Speaking of having trouble following the news, Twitter gives me a tremendous help because just by following CNN, the New York Times and NBC, I’m so much more informed than I have been in the past. As a college student with an occasionally short attention span, I often can’t rationalize reading the newspaper or watching the news in the morning. The fact that I can get that news instantly to my phone in short bursts of 140 characters and scroll through to see anything I’ve missed recently is amazing. Twitter allows us all to stay informed, whether we’re news junkies or we just need to know a little bit of what’s going on in the world. Now, when I have a question, I take to my Twitter search engine, look it up and I can usually find exactly what I’m looking for.
And these are only a FEW of Twitter’s uses. AND that’s just Twitter. If I were to outline all the potential uses of all the social media platforms, well, it wouldn’t be short, that’s for sure. The social media world is constantly evolving, too, so that outline would probably be irrelevant in a month or so when new sites will develop and new features will come out that we haven’t even fathomed yet.

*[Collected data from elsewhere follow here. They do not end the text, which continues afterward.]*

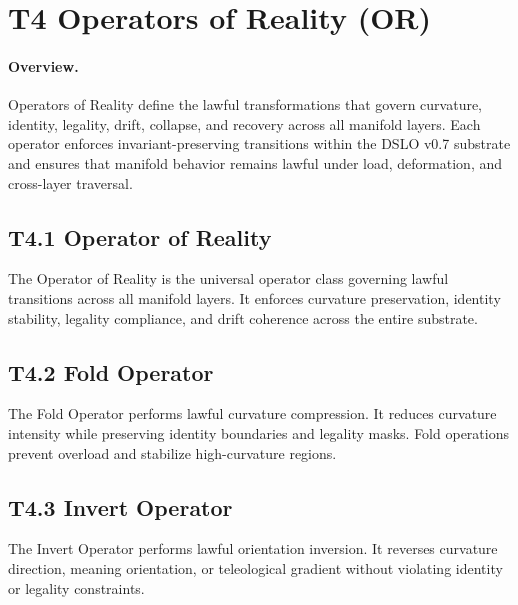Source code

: 
\section{T4 Operators of Reality (OR)}

\paragraph{Overview.}
Operators of Reality define the lawful transformations that govern curvature,
identity, legality, drift, collapse, and recovery across all manifold layers.
Each operator enforces invariant-preserving transitions within the DSLO v0.7
substrate and ensures that manifold behavior remains lawful under load,
deformation, and cross-layer traversal.

\subsection{T4.1 Operator of Reality}
The Operator of Reality is the universal operator class governing lawful
transitions across all manifold layers. It enforces curvature preservation,
identity stability, legality compliance, and drift coherence across the entire
substrate.

\subsection{T4.2 Fold Operator}
The Fold Operator performs lawful curvature compression. It reduces curvature
intensity while preserving identity boundaries and legality masks. Fold
operations prevent overload and stabilize high-curvature regions.

\subsection{T4.3 Invert Operator}
The Invert Operator performs lawful orientation inversion. It reverses
curvature direction, meaning orientation, or teleological gradient without
violating identity or legality constraints.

Upon being criticized for how much he tweets about the NBA, my friend once remarked that Twitter is all about having conversations, that it’s incredibly interactive, and that was its “point,” its merit. Yes, maybe our generation doesn’t have enough “real” conversations anymore. Maybe we are said to be anti-social or always looking at a screen. But the way I see it is I’ve found ways to make my time spent in front of those screens way more productive and fruitful than I ever thought was possible. I’ve connected with people I’ll never meet just over loving a pretty horrible baseball team. I’ve strengthened and continued real life friendships by maintaining them over tweets and Facebook. I feel like the Bill Nye of Twitter because of this childlike enthusiasm I have about social media, but we get to spend an entire semester learning about it and that’s amazing to me. Who would ever have thought social media would come so far as to be the subject of an upper-level business course?
Perhaps I’m hyped up, but maybe I’m right on target in recognizing social media for what it started out as (a way to connect with others), what it became (that and a marketing strategy) and its potential to become so much more. Who knows?